Top of Information provided

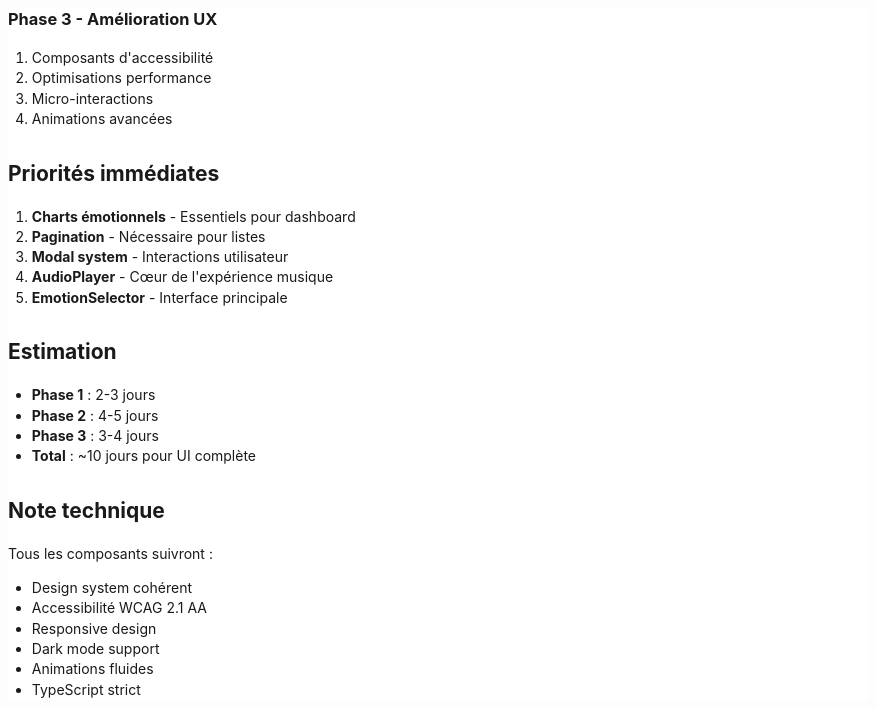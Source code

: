 ### Phase 3 - Amélioration UX
1. Composants d'accessibilité
2. Optimisations performance
3. Micro-interactions
4. Animations avancées

## Priorités immédiates

1. **Charts émotionnels** - Essentiels pour dashboard
2. **Pagination** - Nécessaire pour listes
3. **Modal system** - Interactions utilisateur
4. **AudioPlayer** - Cœur de l'expérience musique
5. **EmotionSelector** - Interface principale

## Estimation

- **Phase 1** : 2-3 jours
- **Phase 2** : 4-5 jours  
- **Phase 3** : 3-4 jours
- **Total** : ~10 jours pour UI complète

## Note technique

Tous les composants suivront :
- Design system cohérent
- Accessibilité WCAG 2.1 AA
- Responsive design
- Dark mode support
- Animations fluides
- TypeScript strict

Bottom of Information provided

Problem: Copy out the lines starting at the one containing "- Amélioration UX" and ending with the last line of the entries. Include nothing else.

Result:
: ### Phase 3 - Amélioration UX
1. Composants d'accessibilité
2. Optimisations performance
3. Micro-interactions
4. Animations avancées

## Priorités immédiates

1. **Charts émotionnels** - Essentiels pour dashboard
2. **Pagination** - Nécessaire pour listes
3. **Modal system** - Interactions utilisateur
4. **AudioPlayer** - Cœur de l'expérience musique
5. **EmotionSelector** - Interface principale

## Estimation

- **Phase 1** : 2-3 jours
- **Phase 2** : 4-5 jours  
- **Phase 3** : 3-4 jours
- **Total** : ~10 jours pour UI complète

## Note technique

Tous les composants suivront :
- Design system cohérent
- Accessibilité WCAG 2.1 AA
- Responsive design
- Dark mode support
- Animations fluides
- TypeScript strict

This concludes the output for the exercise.